Suite à la destitution de Nicolás Maduro, le marché énergétique vénézuélien se libéralise rapidement, comme en témoigne l’octroi récent d’une licence à BP. Le géant britannique de l’énergie revient dans le pays pour diriger le développement du gisement de gaz offshore de Loran, en collaboration avec des entités financées par l’État du Qatar et des Émirats arabes unis.
Partenariats à Loran
Aux termes de l’accord conclu à Caracas, BP agira en tant qu’opérateur pour la deuxième phase du projet Loran, qui recèle plus de 83 200 tonnes métriques cubes de gaz vérifiés.
BP, la société qatarie UCC Oil and Gas Holding et la société d’Abu Dhabi XRG détiendront chacune une part égale dans cette coentreprise. Cet accord marque les premiers pas au Venezuela tant pour UCC que pour XRG, cette dernière ayant acquis sa participation auprès de la société publique PDVSA Gas.
Élargir l’empreinte énergétique
Le gisement de Loran-Manatee est une ressource partagée s’étendant de part et d’autre de la frontière maritime entre le Venezuela et Trinité-et-Tobago, totalisant environ 208 000 tonnes métriques cubes de gaz récupérable.
Alors que Shell gère la partie trinidadienne et la première phase de la partie vénézuélienne, BP a l’intention de mener de front les deux phases vénézuéliennes. Par ailleurs, BP a signé un protocole d’accord pour l’exploration du bloc Carúpano Est. Ces accords ont été officialisés lors d’un déplacement dans la capitale de Meg O’Neill, PDG de BP, et de David Campbell, vice-président pour l’Amérique latine.
Assouplissement des sanctions
Ce changement de politique d’investissement résulte de négociations avec les États-Unis. Après la destitution de Maduro, la dirigeante par intérim Delcy Rodríguez a réformé la législation énergétique à la demande de l’administration Trump afin d’attirer les capitaux étrangers vers les réserves pétrolières les plus importantes au monde.
En échange, les États-Unis ont assoupli les sanctions qui bloquaient auparavant les entreprises occidentales et ont annulé les licences de Chevron, Shell et BP.
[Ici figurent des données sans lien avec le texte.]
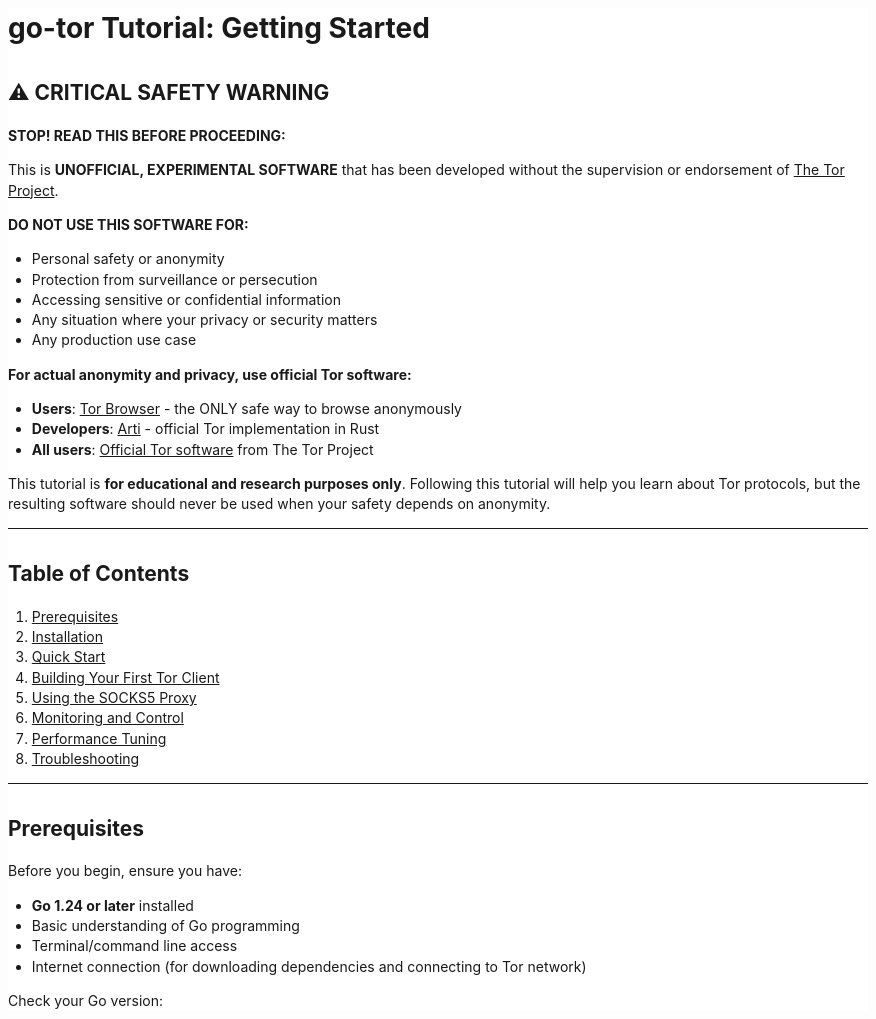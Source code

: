 # go-tor Tutorial: Getting Started

## ⚠️ CRITICAL SAFETY WARNING

**STOP! READ THIS BEFORE PROCEEDING:**

This is **UNOFFICIAL, EXPERIMENTAL SOFTWARE** that has been developed without the supervision or endorsement of [The Tor Project](https://www.torproject.org/).

**DO NOT USE THIS SOFTWARE FOR:**
- Personal safety or anonymity
- Protection from surveillance or persecution
- Accessing sensitive or confidential information
- Any situation where your privacy or security matters
- Any production use case

**For actual anonymity and privacy, use official Tor software:**
- **Users**: [Tor Browser](https://www.torproject.org/download/) - the ONLY safe way to browse anonymously
- **Developers**: [Arti](https://gitlab.torproject.org/tpo/core/arti) - official Tor implementation in Rust
- **All users**: [Official Tor software](https://www.torproject.org/) from The Tor Project

This tutorial is **for educational and research purposes only**. Following this tutorial will help you learn about Tor protocols, but the resulting software should never be used when your safety depends on anonymity.

---

## Table of Contents

1. [Prerequisites](#prerequisites)
2. [Installation](#installation)
3. [Quick Start](#quick-start)
4. [Building Your First Tor Client](#building-your-first-tor-client)
5. [Using the SOCKS5 Proxy](#using-the-socks5-proxy)
6. [Monitoring and Control](#monitoring-and-control)
7. [Performance Tuning](#performance-tuning)
8. [Troubleshooting](#troubleshooting)

---

## Prerequisites

Before you begin, ensure you have:

- **Go 1.24 or later** installed
- Basic understanding of Go programming
- Terminal/command line access
- Internet connection (for downloading dependencies and connecting to Tor network)

Check your Go version:

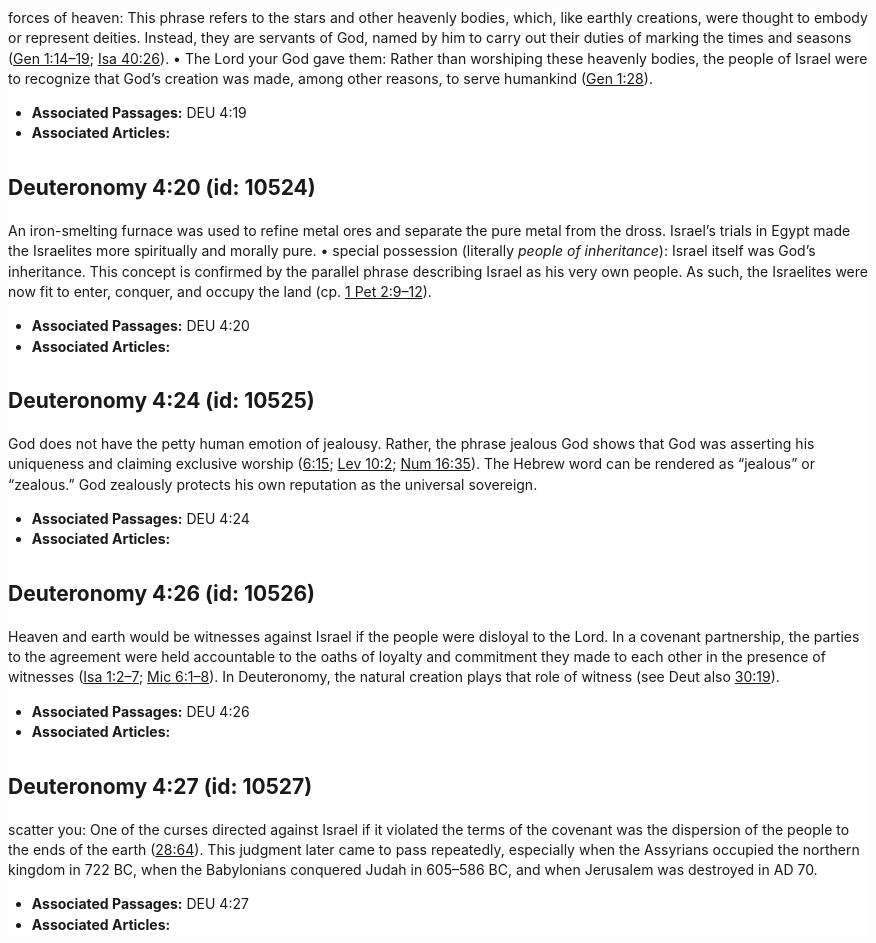 forces of heaven: This phrase refers to the stars and other heavenly bodies, which, like earthly creations, were thought to embody or represent deities. Instead, they are servants of God, named by him to carry out their duties of marking the times and seasons ([Gen 1:14–19](https://ref.ly/Gen1:14-Gen1:19); [Isa 40:26](https://ref.ly/Isa40:26)). • The Lord your God gave them: Rather than worshiping these heavenly bodies, the people of Israel were to recognize that God’s creation was made, among other reasons, to serve humankind ([Gen 1:28](https://ref.ly/Gen1:28)).

* **Associated Passages:** DEU 4:19
* **Associated Articles:** 

## Deuteronomy 4:20 (id: 10524)

An iron\-smelting furnace was used to refine metal ores and separate the pure metal from the dross. Israel’s trials in Egypt made the Israelites more spiritually and morally pure. • special possession (literally *people of inheritance*): Israel itself was God’s inheritance. This concept is confirmed by the parallel phrase describing Israel as his very own people. As such, the Israelites were now fit to enter, conquer, and occupy the land (cp. [1 Pet 2:9–12](https://ref.ly/1Pet2:9-1Pet2:12)).

* **Associated Passages:** DEU 4:20
* **Associated Articles:** 

## Deuteronomy 4:24 (id: 10525)

God does not have the petty human emotion of jealousy. Rather, the phrase jealous God shows that God was asserting his uniqueness and claiming exclusive worship ([6:15](https://ref.ly/Deut6:15); [Lev 10:2](https://ref.ly/Lev10:2); [Num 16:35](https://ref.ly/Num16:35)). The Hebrew word can be rendered as “jealous” or “zealous.” God zealously protects his own reputation as the universal sovereign.

* **Associated Passages:** DEU 4:24
* **Associated Articles:** 

## Deuteronomy 4:26 (id: 10526)

Heaven and earth would be witnesses against Israel if the people were disloyal to the Lord. In a covenant partnership, the parties to the agreement were held accountable to the oaths of loyalty and commitment they made to each other in the presence of witnesses ([Isa 1:2–7](https://ref.ly/Isa1:2-Isa1:7); [Mic 6:1–8](https://ref.ly/Mic6:1-Mic6:8)). In Deuteronomy, the natural creation plays that role of witness (see Deut also [30:19](https://ref.ly/Deut30:19)).

* **Associated Passages:** DEU 4:26
* **Associated Articles:** 

## Deuteronomy 4:27 (id: 10527)

scatter you: One of the curses directed against Israel if it violated the terms of the covenant was the dispersion of the people to the ends of the earth ([28:64](https://ref.ly/Deut28:64)). This judgment later came to pass repeatedly, especially when the Assyrians occupied the northern kingdom in 722 BC, when the Babylonians conquered Judah in 605–586 BC, and when Jerusalem was destroyed in AD 70\.

* **Associated Passages:** DEU 4:27
* **Associated Articles:** 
Un retour sur le sol vénézuélien
Alors que des entreprises telles que Repsol, Eni et Shell avaient déjà fait leur retour sur le marché, le processus d’octroi des licences a été brièvement interrompu par des tremblements de terre dévastateurs fin juin.
La reprise de ces activités jeudi souligne l’orientation stratégique du gouvernement en faveur du gaz pour stimuler la croissance nationale. Pour BP, cela marque un retour sur un terrain qu’elle occupait auparavant avec le gisement de Cocuina, avant que les restrictions américaines ne l’obligent à se retirer.